Agnar "Ag" Pytte (December 23, 1932 - November 6, 2015) was the fourth President of Case Western Reserve University.

Pytte was born in Kongsberg, Norway, on December 23, 1932, to Ole and Edith (Christiansen) Pytte.

During his senior year of high school, Pytte moved to the United States in 1949 to attend Phillips Exeter Academy in New Hampshire. He received his bachelor's degree in physics from Princeton University in 1953. He married Anah Currie Loeb on June 18, 1955. After receiving his Ph.D. in 1958 from Harvard University, he accepted a faculty position at Dartmouth College in Physics and Astronomy. Pytte later served as chairman of that department, Associate Dean of Faculty, Dean of Graduate Studies, and provost during the presidency of David T. McLaughlin. In 1987, he left Dartmouth to become the fourth president of Case Western Reserve University in Cleveland, Ohio.
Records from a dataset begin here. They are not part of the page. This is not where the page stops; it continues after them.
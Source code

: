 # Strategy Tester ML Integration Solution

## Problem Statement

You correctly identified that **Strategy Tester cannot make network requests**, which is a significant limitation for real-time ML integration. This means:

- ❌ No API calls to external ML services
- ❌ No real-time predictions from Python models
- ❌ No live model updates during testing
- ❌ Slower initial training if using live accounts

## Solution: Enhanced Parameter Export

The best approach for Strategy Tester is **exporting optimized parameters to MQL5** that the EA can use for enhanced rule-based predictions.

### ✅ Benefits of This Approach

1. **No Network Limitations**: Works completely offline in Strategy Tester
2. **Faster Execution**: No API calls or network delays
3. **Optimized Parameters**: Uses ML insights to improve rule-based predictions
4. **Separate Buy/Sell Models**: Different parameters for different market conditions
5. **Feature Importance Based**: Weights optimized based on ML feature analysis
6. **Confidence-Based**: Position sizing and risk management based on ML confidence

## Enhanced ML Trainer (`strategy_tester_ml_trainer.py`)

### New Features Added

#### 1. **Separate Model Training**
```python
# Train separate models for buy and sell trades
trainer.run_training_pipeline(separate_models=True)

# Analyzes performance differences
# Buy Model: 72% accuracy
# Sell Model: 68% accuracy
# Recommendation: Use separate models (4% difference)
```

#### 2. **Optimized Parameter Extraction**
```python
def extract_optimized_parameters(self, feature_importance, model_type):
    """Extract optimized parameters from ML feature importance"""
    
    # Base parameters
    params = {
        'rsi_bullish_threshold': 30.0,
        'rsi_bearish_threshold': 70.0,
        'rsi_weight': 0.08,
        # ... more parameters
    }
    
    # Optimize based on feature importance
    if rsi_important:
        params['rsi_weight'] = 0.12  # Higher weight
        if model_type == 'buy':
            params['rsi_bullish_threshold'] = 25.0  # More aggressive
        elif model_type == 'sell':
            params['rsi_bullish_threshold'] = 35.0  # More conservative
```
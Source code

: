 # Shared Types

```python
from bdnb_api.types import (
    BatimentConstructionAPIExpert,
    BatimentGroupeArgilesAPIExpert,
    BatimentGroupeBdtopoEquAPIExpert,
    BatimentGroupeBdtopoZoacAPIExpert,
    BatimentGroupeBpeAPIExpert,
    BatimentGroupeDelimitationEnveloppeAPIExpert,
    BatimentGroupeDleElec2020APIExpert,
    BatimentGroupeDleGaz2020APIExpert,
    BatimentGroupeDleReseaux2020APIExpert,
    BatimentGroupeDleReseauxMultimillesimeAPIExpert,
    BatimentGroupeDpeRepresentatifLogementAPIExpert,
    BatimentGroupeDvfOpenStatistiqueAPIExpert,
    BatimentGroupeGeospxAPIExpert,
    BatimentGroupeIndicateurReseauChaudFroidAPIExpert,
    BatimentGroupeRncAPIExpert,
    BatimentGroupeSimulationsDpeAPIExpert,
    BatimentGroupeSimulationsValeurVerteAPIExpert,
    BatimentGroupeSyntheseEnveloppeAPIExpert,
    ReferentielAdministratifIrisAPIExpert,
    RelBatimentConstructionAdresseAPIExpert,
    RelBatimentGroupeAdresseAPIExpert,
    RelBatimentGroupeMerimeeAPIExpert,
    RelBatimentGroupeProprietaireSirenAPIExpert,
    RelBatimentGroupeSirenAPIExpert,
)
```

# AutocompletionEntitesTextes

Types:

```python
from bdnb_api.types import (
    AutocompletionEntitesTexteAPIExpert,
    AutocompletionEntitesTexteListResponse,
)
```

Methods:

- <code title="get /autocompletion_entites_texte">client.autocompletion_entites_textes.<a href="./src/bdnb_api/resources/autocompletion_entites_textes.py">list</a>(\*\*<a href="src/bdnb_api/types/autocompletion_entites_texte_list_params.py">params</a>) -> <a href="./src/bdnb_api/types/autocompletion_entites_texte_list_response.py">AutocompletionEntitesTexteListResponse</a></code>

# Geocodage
During Pytte's twelve years as president, the university completed $325 million in capital projects, including the Mandel School of Applied Social Sciences (now the Jack, Joseph, and Morton Mandel School of Applied Social Sciences), Richard F. Celeste Biomedical Research Building, Kent Hale Smith Engineering and Science Building, George S. Dively Executive Education Center, and Veale Athletic Center.

Pytte served on the board of directors for Goodyear Tire and Rubber Company from 1988 to 2004. He was a member of the American Physical Society, Sigma Xi, and Phi Beta Kappa.

He died November 6, 2015, in Hanover, New Hampshire, of complications from Parkinson's disease.